As mudanças começaram com uma operação de inteligência sem precedentes que levou à explosão de milhares de pagers e walkie-talkies de militantes do Hezbollah. O primeiro golpe foi seguido por bombardeios da aviação israelense e uma incursão terrestre das Forças de Defesa de Israel (IDF), que debilitaram ainda mais o grupo patrocinado pelo Irã. Em 27 de setembro, um dos ataques aéreos matou o xeque Hassan Nasrallah, líder máximo do Hezbollah. Em 8 de dezembro, rebeldes do grupo Hayat Tahrir Al-Sham (HTS) invadiram Damasco, após uma operação-relâmpago, e forçaram a fuga de Al-Assad. Em 2024, Israel foi atacado duas vezes com centenas de mísseis e contra-atacou o Irã, ao alvejar suas instalações de defesa.

A pedido do Correio, especialistas analisaram os impactos das transformações na região no último trimestre de 2024. “O Oriente Médio sofreu três grandes mudanças. Em primeiro lugar, houve a perda, por parte do Irã, de um importante pilar de sua dissuasão estratégica contra atos hostis dos Estados Unidos e de Israel, devido à degradação do seu chamado ‘Eixo de Resistência'”, explicou Yezid Sayigh, especialista do Carnegie Middle East Center, em Beirute. “A queda de Al-Assad interrompe suas rotas de suprimento para o Hezbollah, no Líbano, e representa a perda de assistência e de empréstimos valor de US$ 30 bilhões à Síria nos últimos 40 anos.”

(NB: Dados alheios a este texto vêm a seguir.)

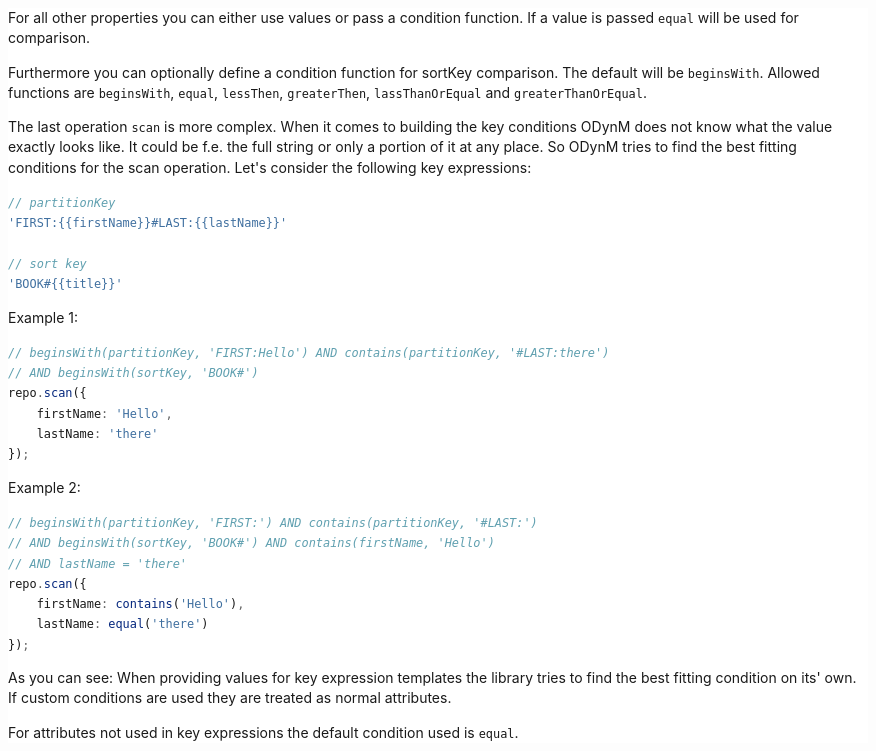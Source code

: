 For all other properties you can either use values or pass a condition function. If a value is passed `equal` will be used for comparison.

Furthermore you can optionally define a condition function for sortKey comparison. The default will be `beginsWith`. Allowed functions are `beginsWith`, `equal`, `lessThen`, `greaterThen`, `lassThanOrEqual` and `greaterThanOrEqual`.

The last operation `scan` is more complex. When it comes to building the key conditions ODynM does not know what the value exactly looks like. It could be f.e. the full string or only a portion of it at any place. So ODynM tries to find the best fitting conditions for the scan operation. Let's consider the following key expressions:
```typescript
// partitionKey
'FIRST:{{firstName}}#LAST:{{lastName}}'

// sort key
'BOOK#{{title}}'
```
Example 1:
```typescript
// beginsWith(partitionKey, 'FIRST:Hello') AND contains(partitionKey, '#LAST:there')
// AND beginsWith(sortKey, 'BOOK#')
repo.scan({
	firstName: 'Hello',
	lastName: 'there'
});
```
Example 2:
```typescript
// beginsWith(partitionKey, 'FIRST:') AND contains(partitionKey, '#LAST:')
// AND beginsWith(sortKey, 'BOOK#') AND contains(firstName, 'Hello')
// AND lastName = 'there'
repo.scan({
	firstName: contains('Hello'),
	lastName: equal('there')
});
```
As you can see: When providing values for key expression templates the library tries to find the best fitting condition on its' own. If custom conditions are used they are treated as normal attributes.

For attributes not used in key expressions the default condition used is `equal`.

De acordo com Sayigh, esse cenário reforça a importância da opção nuclear como único alternativa restante de dissuasão estratégica para o Irã. “Em segundo lugar, cito a óbvia ascensão de Israel como superpotência regional, graças à tecnologia avançada e à superioridade militar demonstrada na Faixa de Gaza e no Líbano, desde 7 de outubro de 2023, e à sua afirmação de total liberdade de ação na Síria”, lembrou. Depois da queda do regime de Al-Assad, Israel pulverizou boa parte da estrutura militar síria.

Sayigh também cita a Turquia, que se tornou o maior ator poderoso na Síria e adquiriu enorme importância e influência como força intermeditária para a Rússia e âncora da Organização do Tratado do Atlântico Norte (Otan) no flanco oriental. “O presidente turco, Recep Tayyip Erdogan, terá ganhos internos, à medida que os refugiados sírios deixarem a Turquia e retornarem para o seu país”, previu o libanês.

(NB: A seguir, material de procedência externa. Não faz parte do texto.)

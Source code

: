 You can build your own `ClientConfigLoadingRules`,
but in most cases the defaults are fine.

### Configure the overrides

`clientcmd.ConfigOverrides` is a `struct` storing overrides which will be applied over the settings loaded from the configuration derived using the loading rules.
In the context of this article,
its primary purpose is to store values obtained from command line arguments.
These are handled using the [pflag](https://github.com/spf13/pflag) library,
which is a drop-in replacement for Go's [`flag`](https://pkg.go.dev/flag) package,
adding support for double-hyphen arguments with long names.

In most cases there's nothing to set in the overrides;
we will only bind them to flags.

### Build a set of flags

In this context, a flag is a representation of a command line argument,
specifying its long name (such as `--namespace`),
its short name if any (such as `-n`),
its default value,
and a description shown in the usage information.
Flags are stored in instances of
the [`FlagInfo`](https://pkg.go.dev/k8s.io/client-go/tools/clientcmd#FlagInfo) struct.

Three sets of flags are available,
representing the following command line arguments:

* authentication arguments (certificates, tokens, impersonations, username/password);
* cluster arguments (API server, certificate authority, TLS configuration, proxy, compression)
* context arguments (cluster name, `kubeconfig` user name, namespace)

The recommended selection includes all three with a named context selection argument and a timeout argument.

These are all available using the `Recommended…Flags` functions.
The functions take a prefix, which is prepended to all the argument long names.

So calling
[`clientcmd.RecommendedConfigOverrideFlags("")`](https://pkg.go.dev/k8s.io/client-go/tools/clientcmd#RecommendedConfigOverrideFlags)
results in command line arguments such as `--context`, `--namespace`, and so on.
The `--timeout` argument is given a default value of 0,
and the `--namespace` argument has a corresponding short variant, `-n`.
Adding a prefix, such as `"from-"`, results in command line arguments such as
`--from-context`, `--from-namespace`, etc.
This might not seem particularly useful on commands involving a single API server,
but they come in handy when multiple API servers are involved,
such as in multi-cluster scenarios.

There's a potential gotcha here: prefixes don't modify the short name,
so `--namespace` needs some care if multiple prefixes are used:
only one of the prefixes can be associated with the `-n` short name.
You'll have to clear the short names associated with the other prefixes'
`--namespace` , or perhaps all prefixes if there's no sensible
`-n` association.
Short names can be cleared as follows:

Professor de relações internacionais da Universidade de Nova York e especialista em Oriente Médio, Alon Ben-Meir disse não ter dúvidas de que a degradação do Hezbollah — a decapitação do movimento, com a eliminação de suas principais lideranças — e a quase destruição do grupo terrorista palestino Hamas mudaram a dinâmica dos vários conflitos no Oriente Médio. “Como o Irã era o principal apoiador do Hezbollah e do Hamas, ele emergiu como o principal derrotado. A revolução na Síria e a razão pela qual os rebeldes do HTS agiram agora foram precipitadas, em parte, pelo fato de que nem o Irã, nem o Hezbollah, nem a Rússia (envolvida com a guerra na Ucrânia) poderiam se mobilizar para socorrer Al-Assad”, acrescentou.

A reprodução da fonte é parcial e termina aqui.